» RECORDS PROVIDED
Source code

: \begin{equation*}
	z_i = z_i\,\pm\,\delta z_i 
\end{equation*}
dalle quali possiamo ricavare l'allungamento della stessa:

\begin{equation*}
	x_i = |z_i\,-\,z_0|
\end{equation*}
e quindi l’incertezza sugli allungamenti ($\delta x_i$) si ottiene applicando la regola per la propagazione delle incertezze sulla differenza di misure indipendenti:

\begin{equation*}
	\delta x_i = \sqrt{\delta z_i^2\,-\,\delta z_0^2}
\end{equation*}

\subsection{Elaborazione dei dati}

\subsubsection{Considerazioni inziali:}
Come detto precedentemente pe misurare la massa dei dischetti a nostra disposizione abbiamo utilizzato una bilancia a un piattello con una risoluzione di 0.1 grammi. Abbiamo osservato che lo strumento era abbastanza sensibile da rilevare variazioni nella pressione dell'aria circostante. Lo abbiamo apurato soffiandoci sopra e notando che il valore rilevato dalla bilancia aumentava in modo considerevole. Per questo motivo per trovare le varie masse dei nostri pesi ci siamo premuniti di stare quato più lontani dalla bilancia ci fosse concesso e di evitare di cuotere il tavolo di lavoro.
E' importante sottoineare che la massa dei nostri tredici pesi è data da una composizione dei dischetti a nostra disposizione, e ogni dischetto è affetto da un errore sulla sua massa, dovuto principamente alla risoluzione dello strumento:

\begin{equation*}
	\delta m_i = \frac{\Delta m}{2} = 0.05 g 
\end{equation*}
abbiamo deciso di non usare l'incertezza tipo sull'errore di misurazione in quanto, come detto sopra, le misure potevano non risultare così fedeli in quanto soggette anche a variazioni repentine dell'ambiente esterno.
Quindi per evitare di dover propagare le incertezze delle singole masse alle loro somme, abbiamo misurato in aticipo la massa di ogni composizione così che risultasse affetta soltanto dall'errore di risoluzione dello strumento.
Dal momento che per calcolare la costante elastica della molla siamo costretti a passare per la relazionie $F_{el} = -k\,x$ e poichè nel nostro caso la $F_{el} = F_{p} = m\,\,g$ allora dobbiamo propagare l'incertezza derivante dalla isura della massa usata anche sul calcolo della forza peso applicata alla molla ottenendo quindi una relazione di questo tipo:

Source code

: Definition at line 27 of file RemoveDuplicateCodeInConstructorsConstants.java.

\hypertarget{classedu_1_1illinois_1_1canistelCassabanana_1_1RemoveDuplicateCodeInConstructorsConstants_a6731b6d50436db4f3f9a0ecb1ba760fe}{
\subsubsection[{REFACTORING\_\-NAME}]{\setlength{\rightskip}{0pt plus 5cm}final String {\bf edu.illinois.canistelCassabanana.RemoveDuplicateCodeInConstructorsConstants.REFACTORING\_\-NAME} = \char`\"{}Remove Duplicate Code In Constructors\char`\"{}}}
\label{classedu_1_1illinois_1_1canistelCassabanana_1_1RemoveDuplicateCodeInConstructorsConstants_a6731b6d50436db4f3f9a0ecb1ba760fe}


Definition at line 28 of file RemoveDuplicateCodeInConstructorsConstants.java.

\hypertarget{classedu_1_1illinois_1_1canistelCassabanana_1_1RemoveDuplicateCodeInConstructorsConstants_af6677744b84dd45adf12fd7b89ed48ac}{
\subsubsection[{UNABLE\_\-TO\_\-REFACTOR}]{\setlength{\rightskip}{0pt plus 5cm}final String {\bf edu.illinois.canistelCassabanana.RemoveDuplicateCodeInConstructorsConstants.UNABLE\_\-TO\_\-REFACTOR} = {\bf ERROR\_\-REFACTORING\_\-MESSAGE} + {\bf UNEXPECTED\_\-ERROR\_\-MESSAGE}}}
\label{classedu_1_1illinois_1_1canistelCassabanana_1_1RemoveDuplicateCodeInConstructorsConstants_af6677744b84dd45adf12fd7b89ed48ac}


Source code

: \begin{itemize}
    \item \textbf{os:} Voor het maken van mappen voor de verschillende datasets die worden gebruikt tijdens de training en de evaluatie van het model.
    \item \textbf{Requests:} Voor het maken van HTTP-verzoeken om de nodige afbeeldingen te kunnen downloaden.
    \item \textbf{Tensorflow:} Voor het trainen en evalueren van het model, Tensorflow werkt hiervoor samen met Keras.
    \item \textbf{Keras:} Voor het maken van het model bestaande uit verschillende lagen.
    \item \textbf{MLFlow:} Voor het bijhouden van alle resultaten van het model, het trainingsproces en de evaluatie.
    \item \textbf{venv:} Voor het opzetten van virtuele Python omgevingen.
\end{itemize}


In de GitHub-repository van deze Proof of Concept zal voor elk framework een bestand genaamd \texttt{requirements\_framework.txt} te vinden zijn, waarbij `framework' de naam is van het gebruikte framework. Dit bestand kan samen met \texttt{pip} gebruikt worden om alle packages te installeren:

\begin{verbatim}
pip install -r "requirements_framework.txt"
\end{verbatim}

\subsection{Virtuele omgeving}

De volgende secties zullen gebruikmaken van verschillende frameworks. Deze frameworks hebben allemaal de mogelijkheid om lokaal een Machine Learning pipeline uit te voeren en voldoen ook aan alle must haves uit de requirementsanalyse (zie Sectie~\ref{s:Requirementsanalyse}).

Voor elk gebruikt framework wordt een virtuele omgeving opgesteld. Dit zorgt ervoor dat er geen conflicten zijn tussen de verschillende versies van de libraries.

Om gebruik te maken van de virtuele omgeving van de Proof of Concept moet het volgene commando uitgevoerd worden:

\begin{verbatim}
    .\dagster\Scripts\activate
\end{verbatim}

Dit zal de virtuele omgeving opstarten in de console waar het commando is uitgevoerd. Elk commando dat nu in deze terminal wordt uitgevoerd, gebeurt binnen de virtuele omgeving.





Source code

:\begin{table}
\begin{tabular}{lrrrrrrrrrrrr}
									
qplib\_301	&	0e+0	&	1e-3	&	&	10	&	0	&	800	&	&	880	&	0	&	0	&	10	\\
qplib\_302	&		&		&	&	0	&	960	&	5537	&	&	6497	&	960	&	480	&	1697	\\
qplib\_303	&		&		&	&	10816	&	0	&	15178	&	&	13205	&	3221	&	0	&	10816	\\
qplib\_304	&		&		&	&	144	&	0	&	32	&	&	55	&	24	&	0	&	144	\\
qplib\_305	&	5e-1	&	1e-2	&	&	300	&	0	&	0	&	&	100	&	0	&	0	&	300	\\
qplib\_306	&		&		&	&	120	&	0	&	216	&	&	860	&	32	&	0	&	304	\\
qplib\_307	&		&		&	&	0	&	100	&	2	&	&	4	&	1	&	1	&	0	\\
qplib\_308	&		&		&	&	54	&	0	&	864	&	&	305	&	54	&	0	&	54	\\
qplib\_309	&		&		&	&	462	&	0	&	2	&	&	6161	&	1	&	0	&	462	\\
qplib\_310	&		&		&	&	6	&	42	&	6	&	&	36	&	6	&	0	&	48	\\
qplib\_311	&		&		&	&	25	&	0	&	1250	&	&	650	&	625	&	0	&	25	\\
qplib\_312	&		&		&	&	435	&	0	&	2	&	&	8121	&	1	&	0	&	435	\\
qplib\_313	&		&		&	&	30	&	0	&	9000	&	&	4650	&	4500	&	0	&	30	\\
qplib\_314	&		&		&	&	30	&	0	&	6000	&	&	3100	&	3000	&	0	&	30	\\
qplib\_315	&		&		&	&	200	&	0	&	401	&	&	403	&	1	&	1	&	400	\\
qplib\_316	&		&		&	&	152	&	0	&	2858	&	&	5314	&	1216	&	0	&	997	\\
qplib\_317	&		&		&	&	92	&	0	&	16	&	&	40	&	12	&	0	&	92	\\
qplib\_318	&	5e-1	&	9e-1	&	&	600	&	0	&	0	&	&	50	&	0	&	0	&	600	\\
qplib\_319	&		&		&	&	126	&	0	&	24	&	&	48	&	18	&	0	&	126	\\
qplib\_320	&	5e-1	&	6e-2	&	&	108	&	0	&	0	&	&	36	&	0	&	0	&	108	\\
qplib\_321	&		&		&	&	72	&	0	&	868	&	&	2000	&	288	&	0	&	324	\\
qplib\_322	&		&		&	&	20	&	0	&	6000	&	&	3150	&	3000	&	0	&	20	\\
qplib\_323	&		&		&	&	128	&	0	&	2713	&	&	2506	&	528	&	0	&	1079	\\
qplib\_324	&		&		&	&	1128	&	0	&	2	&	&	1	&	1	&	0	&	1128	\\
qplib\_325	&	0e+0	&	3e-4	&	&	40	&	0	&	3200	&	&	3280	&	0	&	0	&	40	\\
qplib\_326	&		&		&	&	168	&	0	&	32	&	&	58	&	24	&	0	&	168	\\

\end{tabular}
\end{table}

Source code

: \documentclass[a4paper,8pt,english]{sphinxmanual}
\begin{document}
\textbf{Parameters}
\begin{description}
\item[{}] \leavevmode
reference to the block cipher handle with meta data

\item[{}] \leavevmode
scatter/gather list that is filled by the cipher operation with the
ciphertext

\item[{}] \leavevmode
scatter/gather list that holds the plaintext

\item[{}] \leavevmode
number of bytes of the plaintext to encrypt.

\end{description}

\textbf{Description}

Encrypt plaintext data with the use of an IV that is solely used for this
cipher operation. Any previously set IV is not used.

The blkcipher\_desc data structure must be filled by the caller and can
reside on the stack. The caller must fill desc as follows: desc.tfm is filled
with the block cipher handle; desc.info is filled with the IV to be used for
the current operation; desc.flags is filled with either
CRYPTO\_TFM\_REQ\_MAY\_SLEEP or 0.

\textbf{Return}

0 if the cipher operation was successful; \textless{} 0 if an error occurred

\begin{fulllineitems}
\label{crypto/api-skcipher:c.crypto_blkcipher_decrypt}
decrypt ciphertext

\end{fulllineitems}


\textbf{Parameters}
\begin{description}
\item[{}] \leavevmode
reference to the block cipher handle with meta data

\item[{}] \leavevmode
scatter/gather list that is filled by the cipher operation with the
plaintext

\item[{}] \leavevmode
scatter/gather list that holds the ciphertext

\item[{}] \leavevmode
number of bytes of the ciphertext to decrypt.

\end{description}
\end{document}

» INSTRUCTIONS TO FOLLOW
Reprint the data above from the opening line to the line holding "e quindi l’incertezza", inclusive, and nothing else.

» WRITTEN RESPONSE
Source code

: \begin{equation*}
	z_i = z_i\,\pm\,\delta z_i 
\end{equation*}
dalle quali possiamo ricavare l'allungamento della stessa:

\begin{equation*}
	x_i = |z_i\,-\,z_0|
\end{equation*}
e quindi l’incertezza sugli allungamenti ($\delta x_i$) si ottiene applicando la regola per la propagazione delle incertezze sulla differenza di misure indipendenti:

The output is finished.